### EXERCISE GOAL
Return each line of the records below in which the string "xilinx" turns up.

(DATA TO EXAMINE begins)

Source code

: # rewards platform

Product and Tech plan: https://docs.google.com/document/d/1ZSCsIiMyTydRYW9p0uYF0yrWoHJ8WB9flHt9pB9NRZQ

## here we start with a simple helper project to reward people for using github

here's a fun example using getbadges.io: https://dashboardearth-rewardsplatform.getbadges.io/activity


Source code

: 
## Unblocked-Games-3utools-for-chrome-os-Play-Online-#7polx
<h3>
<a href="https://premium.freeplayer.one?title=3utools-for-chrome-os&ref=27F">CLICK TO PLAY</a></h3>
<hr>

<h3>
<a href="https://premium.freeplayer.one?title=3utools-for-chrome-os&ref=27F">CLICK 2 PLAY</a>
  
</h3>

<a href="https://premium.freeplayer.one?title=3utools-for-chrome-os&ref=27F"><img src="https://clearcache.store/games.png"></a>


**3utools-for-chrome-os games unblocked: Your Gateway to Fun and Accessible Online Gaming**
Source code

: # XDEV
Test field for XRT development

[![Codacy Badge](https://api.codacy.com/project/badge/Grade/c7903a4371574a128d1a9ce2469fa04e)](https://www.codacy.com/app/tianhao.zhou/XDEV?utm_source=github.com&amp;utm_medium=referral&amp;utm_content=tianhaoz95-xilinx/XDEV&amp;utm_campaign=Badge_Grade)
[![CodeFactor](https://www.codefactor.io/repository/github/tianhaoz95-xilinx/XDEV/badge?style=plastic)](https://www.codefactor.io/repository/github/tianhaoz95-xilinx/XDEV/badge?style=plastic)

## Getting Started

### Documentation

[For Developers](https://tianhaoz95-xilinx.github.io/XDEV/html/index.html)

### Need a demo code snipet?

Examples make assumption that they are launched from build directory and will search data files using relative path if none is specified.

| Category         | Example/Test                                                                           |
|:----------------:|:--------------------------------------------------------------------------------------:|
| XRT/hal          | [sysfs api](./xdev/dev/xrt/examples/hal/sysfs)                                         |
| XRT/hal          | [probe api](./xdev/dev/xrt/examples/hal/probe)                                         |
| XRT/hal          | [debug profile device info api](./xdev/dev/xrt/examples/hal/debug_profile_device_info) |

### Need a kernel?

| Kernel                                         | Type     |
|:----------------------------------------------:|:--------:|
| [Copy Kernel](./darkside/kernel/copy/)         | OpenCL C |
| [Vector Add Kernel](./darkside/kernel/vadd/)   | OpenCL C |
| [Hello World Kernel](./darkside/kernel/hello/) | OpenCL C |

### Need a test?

(DATA TO EXAMINE ends)

### RESPONSE TO THIS EXERCISE
[![Codacy Badge](https://api.codacy.com/project/badge/Grade/c7903a4371574a128d1a9ce2469fa04e)](https://www.codacy.com/app/tianhao.zhou/XDEV?utm_source=github.com&amp;utm_medium=referral&amp;utm_content=tianhaoz95-xilinx/XDEV&amp;utm_campaign=Badge_Grade)
[![CodeFactor](https://www.codefactor.io/repository/github/tianhaoz95-xilinx/XDEV/badge?style=plastic)](https://www.codefactor.io/repository/github/tianhaoz95-xilinx/XDEV/badge?style=plastic)
[For Developers](https://tianhaoz95-xilinx.github.io/XDEV/html/index.html)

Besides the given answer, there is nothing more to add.